DATA IN THIS EXERCISE:
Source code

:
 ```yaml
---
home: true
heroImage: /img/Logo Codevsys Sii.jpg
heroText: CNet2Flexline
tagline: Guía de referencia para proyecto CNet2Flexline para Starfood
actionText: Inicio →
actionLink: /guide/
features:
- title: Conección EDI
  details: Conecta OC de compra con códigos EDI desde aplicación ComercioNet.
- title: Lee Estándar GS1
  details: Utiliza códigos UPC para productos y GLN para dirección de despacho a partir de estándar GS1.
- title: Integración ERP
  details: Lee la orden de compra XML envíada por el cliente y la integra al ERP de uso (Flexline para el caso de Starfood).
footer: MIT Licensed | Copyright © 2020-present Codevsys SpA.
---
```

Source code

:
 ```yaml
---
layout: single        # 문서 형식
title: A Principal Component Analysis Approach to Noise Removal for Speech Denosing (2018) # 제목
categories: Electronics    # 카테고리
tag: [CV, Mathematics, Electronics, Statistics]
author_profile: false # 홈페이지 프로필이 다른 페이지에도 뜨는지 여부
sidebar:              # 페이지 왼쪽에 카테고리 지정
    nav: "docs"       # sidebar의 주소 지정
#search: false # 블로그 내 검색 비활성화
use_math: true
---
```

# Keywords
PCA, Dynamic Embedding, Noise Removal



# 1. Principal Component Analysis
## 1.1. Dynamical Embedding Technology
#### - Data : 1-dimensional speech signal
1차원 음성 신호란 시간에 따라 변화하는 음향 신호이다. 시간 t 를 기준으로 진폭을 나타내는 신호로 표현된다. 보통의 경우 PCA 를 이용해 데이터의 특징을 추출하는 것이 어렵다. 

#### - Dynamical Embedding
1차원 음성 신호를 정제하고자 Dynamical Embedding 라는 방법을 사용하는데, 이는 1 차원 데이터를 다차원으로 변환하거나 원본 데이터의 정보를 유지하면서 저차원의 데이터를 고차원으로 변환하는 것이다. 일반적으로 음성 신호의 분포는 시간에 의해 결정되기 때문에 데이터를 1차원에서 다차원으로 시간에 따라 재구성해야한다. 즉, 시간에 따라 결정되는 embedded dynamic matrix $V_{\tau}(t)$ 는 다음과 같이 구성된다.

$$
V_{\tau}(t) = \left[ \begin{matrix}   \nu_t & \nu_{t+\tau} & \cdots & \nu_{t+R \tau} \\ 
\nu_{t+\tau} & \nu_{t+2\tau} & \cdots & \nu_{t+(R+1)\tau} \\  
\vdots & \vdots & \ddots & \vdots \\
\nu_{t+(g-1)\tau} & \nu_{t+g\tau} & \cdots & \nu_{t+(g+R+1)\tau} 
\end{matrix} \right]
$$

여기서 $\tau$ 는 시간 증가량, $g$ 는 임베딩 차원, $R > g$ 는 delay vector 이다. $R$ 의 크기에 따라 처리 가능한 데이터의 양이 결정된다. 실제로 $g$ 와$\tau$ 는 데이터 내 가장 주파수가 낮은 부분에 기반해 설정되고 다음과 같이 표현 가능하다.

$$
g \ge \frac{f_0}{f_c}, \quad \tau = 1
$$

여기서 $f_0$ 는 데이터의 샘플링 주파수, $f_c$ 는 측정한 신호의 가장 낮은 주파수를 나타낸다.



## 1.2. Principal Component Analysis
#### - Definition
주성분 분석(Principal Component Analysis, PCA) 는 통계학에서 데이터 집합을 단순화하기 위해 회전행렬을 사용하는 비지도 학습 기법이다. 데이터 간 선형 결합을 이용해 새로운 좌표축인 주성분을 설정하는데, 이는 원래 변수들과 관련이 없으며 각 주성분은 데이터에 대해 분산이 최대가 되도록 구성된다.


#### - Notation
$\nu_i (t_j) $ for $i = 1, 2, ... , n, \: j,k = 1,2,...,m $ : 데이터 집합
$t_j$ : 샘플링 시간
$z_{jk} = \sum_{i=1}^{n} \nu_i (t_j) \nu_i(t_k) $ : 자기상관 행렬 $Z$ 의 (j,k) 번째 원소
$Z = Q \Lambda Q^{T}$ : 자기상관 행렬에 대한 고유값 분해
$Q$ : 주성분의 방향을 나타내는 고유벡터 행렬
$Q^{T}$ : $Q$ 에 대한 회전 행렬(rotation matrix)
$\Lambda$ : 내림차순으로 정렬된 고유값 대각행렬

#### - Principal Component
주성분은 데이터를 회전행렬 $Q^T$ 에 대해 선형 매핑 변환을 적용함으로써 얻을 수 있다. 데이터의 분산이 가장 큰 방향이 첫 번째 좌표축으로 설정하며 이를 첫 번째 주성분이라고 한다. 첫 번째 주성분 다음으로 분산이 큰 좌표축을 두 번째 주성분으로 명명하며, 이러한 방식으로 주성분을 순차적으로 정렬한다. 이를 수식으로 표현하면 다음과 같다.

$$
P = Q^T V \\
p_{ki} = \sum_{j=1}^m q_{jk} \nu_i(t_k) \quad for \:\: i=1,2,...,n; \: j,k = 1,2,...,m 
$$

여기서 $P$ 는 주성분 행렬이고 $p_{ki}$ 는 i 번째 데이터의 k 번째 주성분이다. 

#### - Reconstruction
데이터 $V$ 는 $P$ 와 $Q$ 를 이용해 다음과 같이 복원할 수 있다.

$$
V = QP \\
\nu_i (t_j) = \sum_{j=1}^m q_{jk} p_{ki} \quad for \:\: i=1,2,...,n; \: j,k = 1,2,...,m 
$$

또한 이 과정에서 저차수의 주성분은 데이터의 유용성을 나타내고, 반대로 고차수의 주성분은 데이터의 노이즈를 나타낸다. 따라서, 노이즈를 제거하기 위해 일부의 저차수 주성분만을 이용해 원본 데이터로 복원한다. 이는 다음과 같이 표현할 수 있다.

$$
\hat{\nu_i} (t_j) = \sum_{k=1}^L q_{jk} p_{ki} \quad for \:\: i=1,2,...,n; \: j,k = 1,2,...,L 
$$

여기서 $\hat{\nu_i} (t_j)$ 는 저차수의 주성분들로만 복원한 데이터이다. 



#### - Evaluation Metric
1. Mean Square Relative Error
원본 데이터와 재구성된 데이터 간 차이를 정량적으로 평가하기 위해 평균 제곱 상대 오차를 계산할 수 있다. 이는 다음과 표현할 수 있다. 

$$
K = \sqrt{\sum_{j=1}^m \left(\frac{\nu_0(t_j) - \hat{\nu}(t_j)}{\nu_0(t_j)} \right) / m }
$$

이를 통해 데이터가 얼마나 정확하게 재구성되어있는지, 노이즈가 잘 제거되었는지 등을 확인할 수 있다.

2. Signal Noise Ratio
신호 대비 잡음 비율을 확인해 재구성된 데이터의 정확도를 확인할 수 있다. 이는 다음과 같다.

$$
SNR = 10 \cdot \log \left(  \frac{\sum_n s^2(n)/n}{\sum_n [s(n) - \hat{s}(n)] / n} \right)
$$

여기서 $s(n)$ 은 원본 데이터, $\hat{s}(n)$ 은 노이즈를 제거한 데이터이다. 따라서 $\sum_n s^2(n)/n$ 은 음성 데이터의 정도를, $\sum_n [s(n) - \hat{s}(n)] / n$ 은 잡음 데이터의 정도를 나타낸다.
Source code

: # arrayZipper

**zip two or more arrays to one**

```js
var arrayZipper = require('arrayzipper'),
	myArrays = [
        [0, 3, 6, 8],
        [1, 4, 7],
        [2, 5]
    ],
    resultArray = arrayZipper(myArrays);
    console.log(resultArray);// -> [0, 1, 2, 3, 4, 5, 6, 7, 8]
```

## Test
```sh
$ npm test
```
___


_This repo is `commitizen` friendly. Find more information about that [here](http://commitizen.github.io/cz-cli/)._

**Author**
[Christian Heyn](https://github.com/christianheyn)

YOUR OBJECTIVE:
Copy exactly, and only, the lines from the line that contains "SNR = 10 \cdot" through the end of the data above.

TASK OUTPUT:
SNR = 10 \cdot \log \left(  \frac{\sum_n s^2(n)/n}{\sum_n [s(n) - \hat{s}(n)] / n} \right)
$$

여기서 $s(n)$ 은 원본 데이터, $\hat{s}(n)$ 은 노이즈를 제거한 데이터이다. 따라서 $\sum_n s^2(n)/n$ 은 음성 데이터의 정도를, $\sum_n [s(n) - \hat{s}(n)] / n$ 은 잡음 데이터의 정도를 나타낸다.
Source code

: # arrayZipper

**zip two or more arrays to one**

```js
var arrayZipper = require('arrayzipper'),
	myArrays = [
        [0, 3, 6, 8],
        [1, 4, 7],
        [2, 5]
    ],
    resultArray = arrayZipper(myArrays);
    console.log(resultArray);// -> [0, 1, 2, 3, 4, 5, 6, 7, 8]
```

## Test
```sh
$ npm test
```
___


_This repo is `commitizen` friendly. Find more information about that [here](http://commitizen.github.io/cz-cli/)._

**Author**
[Christian Heyn](https://github.com/christianheyn)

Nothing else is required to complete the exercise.